BEGIN

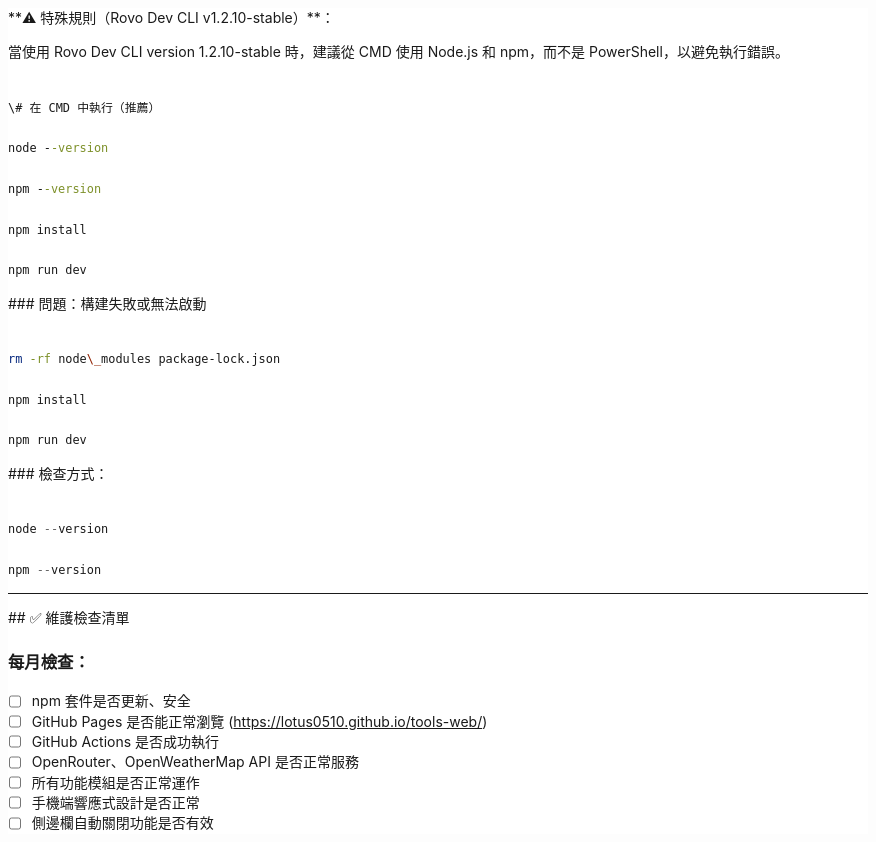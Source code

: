 

\*\*⚠️ 特殊規則（Rovo Dev CLI v1.2.10-stable）\*\*：

當使用 Rovo Dev CLI version 1.2.10-stable 時，建議從 CMD 使用 Node.js 和 npm，而不是 PowerShell，以避免執行錯誤。

```cmd

\# 在 CMD 中執行（推薦）

node --version

npm --version

npm install

npm run dev

```



\### 問題：構建失敗或無法啟動



```bash

rm -rf node\_modules package-lock.json

npm install

npm run dev

```



\### 檢查方式：



```powershell

node --version

npm --version

```



---



\## ✅ 維護檢查清單



### 每月檢查：

* [ ] npm 套件是否更新、安全
* [ ] GitHub Pages 是否能正常瀏覽 (https://lotus0510.github.io/tools-web/)
* [ ] GitHub Actions 是否成功執行
* [ ] OpenRouter、OpenWeatherMap API 是否正常服務
* [ ] 所有功能模組是否正常運作
* [ ] 手機端響應式設計是否正常
* [ ] 側邊欄自動關閉功能是否有效
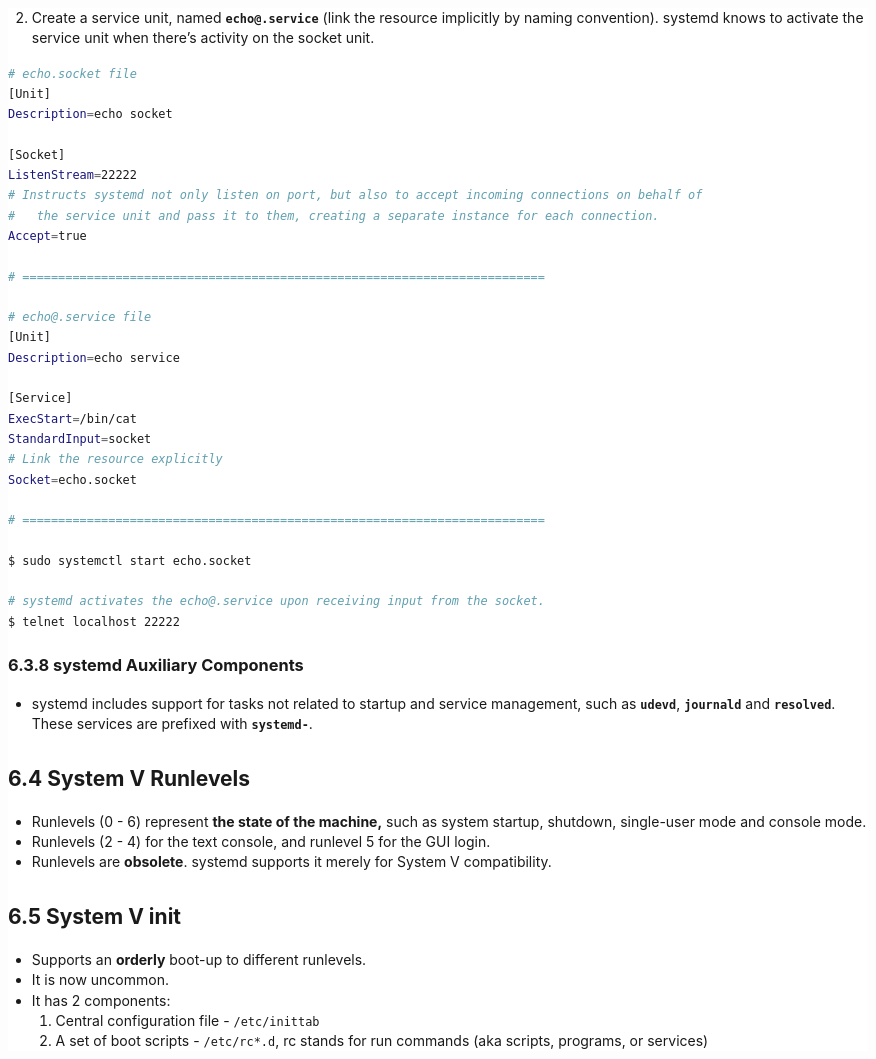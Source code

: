   2. Create a service unit, named **`echo@.service`** (link the resource implicitly by naming convention). systemd knows to activate the service unit when there’s activity on the socket unit.

```bash
# echo.socket file
[Unit]
Description=echo socket

[Socket]
ListenStream=22222
# Instructs systemd not only listen on port, but also to accept incoming connections on behalf of 
#   the service unit and pass it to them, creating a separate instance for each connection.
Accept=true

# =========================================================================

# echo@.service file
[Unit]
Description=echo service

[Service]
ExecStart=/bin/cat
StandardInput=socket
# Link the resource explicitly
Socket=echo.socket

# =========================================================================

$ sudo systemctl start echo.socket

# systemd activates the echo@.service upon receiving input from the socket.
$ telnet localhost 22222
```

### 6.3.8 systemd Auxiliary Components

- systemd includes support for tasks not related to startup and service management, such as **`udevd`**, **`journald`** and **`resolved`**. These services are prefixed with **`systemd-`**.

## 6.4 System V Runlevels

- Runlevels (0 \- 6\) represent **the state of the machine,** such as system startup, shutdown, single-user mode and console mode.
- Runlevels (2 \- 4\) for the text console, and runlevel 5 for the GUI login.
- Runlevels are **obsolete**. systemd supports it merely for System V compatibility.

## 6.5 System V init

- Supports an **orderly** boot-up to different runlevels.
- It is now uncommon.
- It has 2 components:
  1. Central configuration file - `/etc/inittab`
  2. A set of boot scripts - `/etc/rc*.d`, rc stands for run commands (aka scripts, programs, or services)

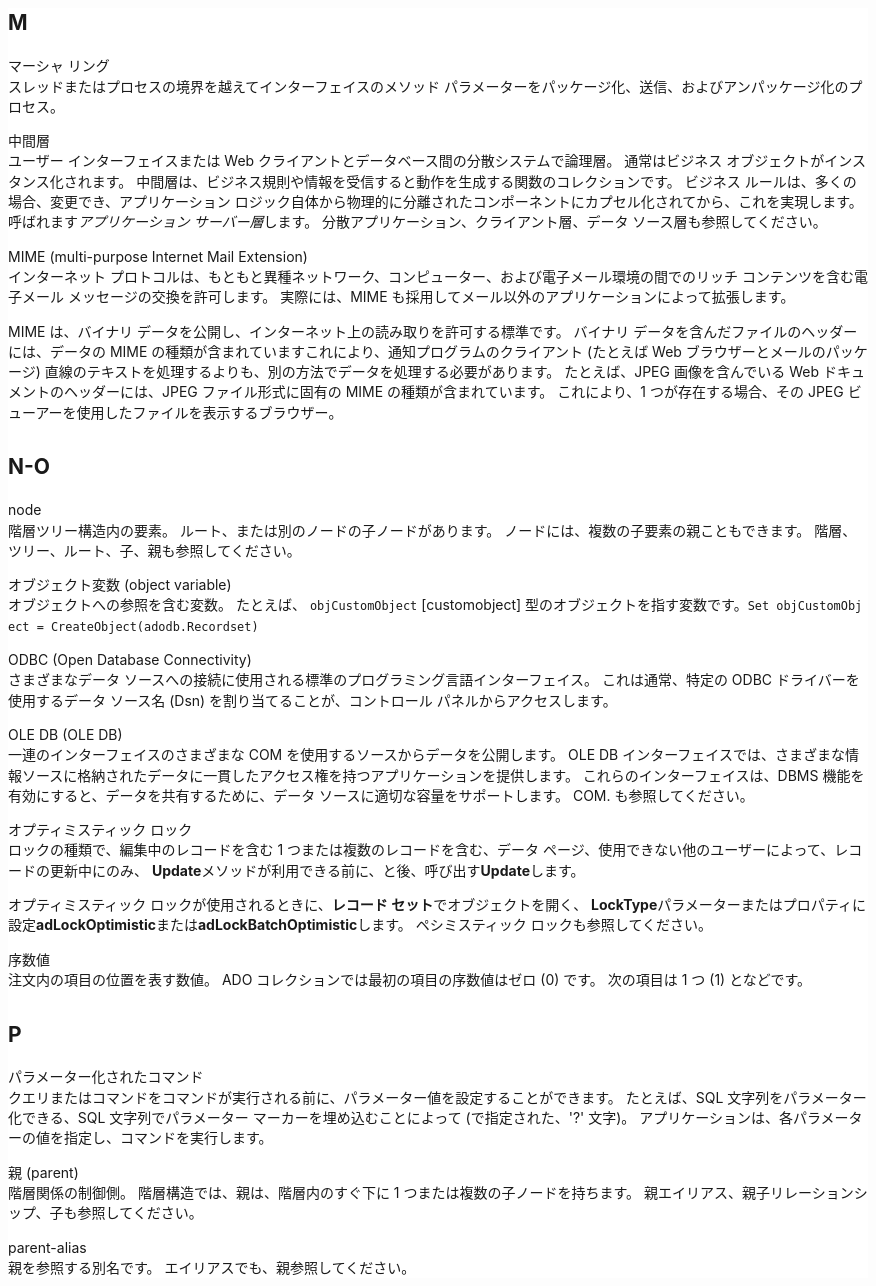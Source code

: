 ## <a name="m"></a>M  
 マーシャ リング  
 スレッドまたはプロセスの境界を越えてインターフェイスのメソッド パラメーターをパッケージ化、送信、およびアンパッケージ化のプロセス。  
  
 中間層  
 ユーザー インターフェイスまたは Web クライアントとデータベース間の分散システムで論理層。 通常はビジネス オブジェクトがインスタンス化されます。 中間層は、ビジネス規則や情報を受信すると動作を生成する関数のコレクションです。 ビジネス ルールは、多くの場合、変更でき、アプリケーション ロジック自体から物理的に分離されたコンポーネントにカプセル化されてから、これを実現します。 呼ばれます*アプリケーション サーバー層*します。 分散アプリケーション、クライアント層、データ ソース層も参照してください。  
  
 MIME (multi-purpose Internet Mail Extension)  
 インターネット プロトコルは、もともと異種ネットワーク、コンピューター、および電子メール環境の間でのリッチ コンテンツを含む電子メール メッセージの交換を許可します。 実際には、MIME も採用してメール以外のアプリケーションによって拡張します。  
  
 MIME は、バイナリ データを公開し、インターネット上の読み取りを許可する標準です。 バイナリ データを含んだファイルのヘッダーには、データの MIME の種類が含まれていますこれにより、通知プログラムのクライアント (たとえば Web ブラウザーとメールのパッケージ) 直線のテキストを処理するよりも、別の方法でデータを処理する必要があります。 たとえば、JPEG 画像を含んでいる Web ドキュメントのヘッダーには、JPEG ファイル形式に固有の MIME の種類が含まれています。 これにより、1 つが存在する場合、その JPEG ビューアーを使用したファイルを表示するブラウザー。  
  
## <a name="n-o"></a>N-O  
 node  
 階層ツリー構造内の要素。 ルート、または別のノードの子ノードがあります。 ノードには、複数の子要素の親こともできます。 階層、ツリー、ルート、子、親も参照してください。  
  
 オブジェクト変数 (object variable)  
 オブジェクトへの参照を含む変数。 たとえば、 `objCustomObject` [customobject] 型のオブジェクトを指す変数です。`Set objCustomObject = CreateObject(adodb.Recordset)`  
  
 ODBC (Open Database Connectivity)  
 さまざまなデータ ソースへの接続に使用される標準のプログラミング言語インターフェイス。 これは通常、特定の ODBC ドライバーを使用するデータ ソース名 (Dsn) を割り当てることが、コントロール パネルからアクセスします。  
  
 OLE DB (OLE DB)  
 一連のインターフェイスのさまざまな COM を使用するソースからデータを公開します。 OLE DB インターフェイスでは、さまざまな情報ソースに格納されたデータに一貫したアクセス権を持つアプリケーションを提供します。 これらのインターフェイスは、DBMS 機能を有効にすると、データを共有するために、データ ソースに適切な容量をサポートします。 COM. も参照してください。  
  
 オプティミスティック ロック  
 ロックの種類で、編集中のレコードを含む 1 つまたは複数のレコードを含む、データ ページ、使用できない他のユーザーによって、レコードの更新中にのみ、 **Update**メソッドが利用できる前に、と後、呼び出す**Update**します。  
  
 オプティミスティック ロックが使用されるときに、**レコード セット**でオブジェクトを開く、 **LockType**パラメーターまたはプロパティに設定**adLockOptimistic**または**adLockBatchOptimistic**します。 ペシミスティック ロックも参照してください。  
  
 序数値  
 注文内の項目の位置を表す数値。 ADO コレクションでは最初の項目の序数値はゼロ (0) です。 次の項目は 1 つ (1) となどです。  
  
## <a name="p"></a>P  
 パラメーター化されたコマンド  
 クエリまたはコマンドをコマンドが実行される前に、パラメーター値を設定することができます。 たとえば、SQL 文字列をパラメーター化できる、SQL 文字列でパラメーター マーカーを埋め込むことによって (で指定された、'?' 文字)。 アプリケーションは、各パラメーターの値を指定し、コマンドを実行します。  
  
 親 (parent)  
 階層関係の制御側。 階層構造では、親は、階層内のすぐ下に 1 つまたは複数の子ノードを持ちます。 親エイリアス、親子リレーションシップ、子も参照してください。  
  
 parent-alias  
 親を参照する別名です。 エイリアスでも、親参照してください。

END

YOUR ASSIGNMENT =
Each line holding the word "systemd" must be pulled from the records.

EXERCISE SOLUTION =
:   2. Create a service unit, named **`echo@.service`** (link the resource implicitly by naming convention). systemd knows to activate the service unit when there’s activity on the socket unit.
# Instructs systemd not only listen on port, but also to accept incoming connections on behalf of 
# systemd activates the echo@.service upon receiving input from the socket.
### 6.3.8 systemd Auxiliary Components
- systemd includes support for tasks not related to startup and service management, such as **`udevd`**, **`journald`** and **`resolved`**. These services are prefixed with **`systemd-`**.
- Runlevels are **obsolete**. systemd supports it merely for System V compatibility.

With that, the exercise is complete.